YOUR ASSIGNMENT -> Set down the entries once more exactly as they were written.

[SUPPLIED ENTRIES Boundary: Start]

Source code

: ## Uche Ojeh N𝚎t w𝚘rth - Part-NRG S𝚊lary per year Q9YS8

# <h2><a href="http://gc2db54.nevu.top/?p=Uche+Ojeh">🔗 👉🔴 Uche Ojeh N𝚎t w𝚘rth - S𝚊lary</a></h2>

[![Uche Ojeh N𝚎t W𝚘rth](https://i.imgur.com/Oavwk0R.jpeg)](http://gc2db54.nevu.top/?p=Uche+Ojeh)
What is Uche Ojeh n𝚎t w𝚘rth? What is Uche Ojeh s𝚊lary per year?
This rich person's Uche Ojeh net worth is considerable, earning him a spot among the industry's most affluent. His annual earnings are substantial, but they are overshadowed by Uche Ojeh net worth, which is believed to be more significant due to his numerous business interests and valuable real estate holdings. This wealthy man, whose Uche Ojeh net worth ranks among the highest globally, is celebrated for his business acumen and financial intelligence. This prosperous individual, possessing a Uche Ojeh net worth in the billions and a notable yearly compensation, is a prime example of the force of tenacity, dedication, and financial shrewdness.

[SUPPLIED ENTRIES Boundary: End]

ANSWER FOR THIS EXERCISE ->
Source code

: ## Uche Ojeh N𝚎t w𝚘rth - Part-NRG S𝚊lary per year Q9YS8

# <h2><a href="http://gc2db54.nevu.top/?p=Uche+Ojeh">🔗 👉🔴 Uche Ojeh N𝚎t w𝚘rth - S𝚊lary</a></h2>

[![Uche Ojeh N𝚎t W𝚘rth](https://i.imgur.com/Oavwk0R.jpeg)](http://gc2db54.nevu.top/?p=Uche+Ojeh)
What is Uche Ojeh n𝚎t w𝚘rth? What is Uche Ojeh s𝚊lary per year?
This rich person's Uche Ojeh net worth is considerable, earning him a spot among the industry's most affluent. His annual earnings are substantial, but they are overshadowed by Uche Ojeh net worth, which is believed to be more significant due to his numerous business interests and valuable real estate holdings. This wealthy man, whose Uche Ojeh net worth ranks among the highest globally, is celebrated for his business acumen and financial intelligence. This prosperous individual, possessing a Uche Ojeh net worth in the billions and a notable yearly compensation, is a prime example of the force of tenacity, dedication, and financial shrewdness.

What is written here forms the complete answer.